Tesla V100 is slower than RTX 2080ti


I tested performance of V100 and 2080ti using TensorRT and pyCuda. The tested model was ResNet50 and Inception_v1.
But in my code, V100 was slower than 2080ti. In many references, V100 has high throughput more than 2080ti always.
I think, It seems like that I can not use TensorRt and Cuda appropriately. How can I use them properly?

If you want any further information like my code or frozen graph, please let me know.


How big is the performance difference? By raw specs, the V100 and the RTX 2080 Ti would appear to offer roughly equal performance for non-double-precision computation. Exact comparison is difficult because it is not know what kind of clock boost is applied on a specific GPU for a given workload and specific operating comnditions.

I checked latency and throughput in application. And I got the results below:

  1. V100
  • (INT8 / Batch Size=1)
    Latency: 0.68 ms / Throughput: 1442.46 fps
  • (INT8 / Batch Size=128)
    Latency: 16.15 ms / Throughput: 7909.67 fps
  1. 2080TI
  • (INT8 / Batch Size=1)
    Latency: 0.52 ms / Throughput: 1980.23 fps
  • (INT8 / Batch Size=128)
    Latency: 13.69 ms / Throughput: 9390.88fps

The model is Inception_v1.
I read document “NVIDIA AI INFERENCE
PLATFORM” (https://www.nvidia.com/content/dam/en-zz/Solutions/Data-Center/tesla-product-literature/t4-inference-print-update-inference-tech-overview-final.pdf).
In this doc, Tesla V100’s performance has 11,280 fps in case of batch size=128. How can I achieve this performance?

The numbers will be useful for anybody who has relevant experience with these benchmarks.

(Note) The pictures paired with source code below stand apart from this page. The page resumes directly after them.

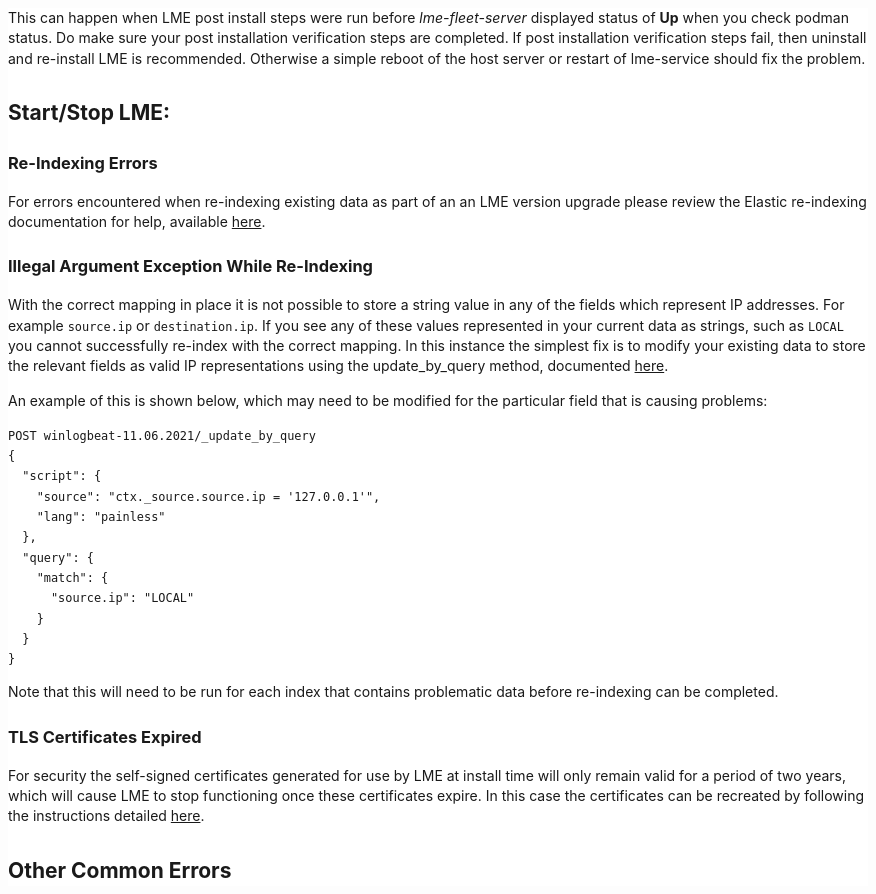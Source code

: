 This can happen when LME post install steps were run before *lme-fleet-server* displayed status of **Up** when you check podman status.
Do make sure your post installation verification steps are completed.
If post installation verification steps fail, then uninstall and re-install LME is recommended.
Otherwise a simple reboot of the host server or restart of lme-service should fix the problem.


## Start/Stop LME:

### Re-Indexing Errors

For errors encountered when re-indexing existing data as part of an an LME version upgrade please review the Elastic re-indexing documentation for help, available [here](https://www.elastic.co/guide/en/elasticsearch/reference/current/docs-reindex.html).

### Illegal Argument Exception While Re-Indexing 

With the correct mapping in place it is not possible to store a string value in any of the fields which represent IP addresses. For example ```source.ip``` or ```destination.ip```. If you see any of these values  represented in your current data as strings, such as ```LOCAL``` you cannot successfully re-index with the correct mapping. In this instance the simplest fix is to modify your existing data to store the relevant fields as valid IP representations using the update_by_query method, documented [here](https://www.elastic.co/guide/en/elasticsearch/reference/current/docs-update-by-query.html).

An example of this is shown below, which may need to be modified for the particular field that is causing problems:

```
POST winlogbeat-11.06.2021/_update_by_query
{
  "script": {
    "source": "ctx._source.source.ip = '127.0.0.1'",
    "lang": "painless"
  },
  "query": {
    "match": {
      "source.ip": "LOCAL"
    }
  }
}
```
Note that this will need to be run for each index that contains problematic data before re-indexing can be completed.

### TLS Certificates Expired

For security the self-signed certificates generated for use by LME at install time will only remain valid for a period of two years, which will cause LME to stop functioning once these certificates expire. In this case the certificates can be recreated by following the instructions detailed [here](/docs/markdown/maintenance/certificates.md#regenerating-self-signed-certificates).


## Other Common Errors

I have never run these benchmarks. My first thought would be that you are using a different hardware and / or software configuration than what was used to generate the benchmark report. Have you looked into this aspect?

Very generally speaking, a high-frequency CPU (I would suggest >= 3.5 GHz base frequency), large amounts of low-latency high-bandwidth DDR4 system memory, and NVMe solid-state storage should help machine-learning application performance. But I have zero insight as to whether they have any impact on these particular benchmarks and if so, how much.

Thank you njuffa.

your reply helps me a lot.
I’ll trying to find additional information.


Have you considered turning off the ECC mode for the V100 memory? This might result in a slight speed boost.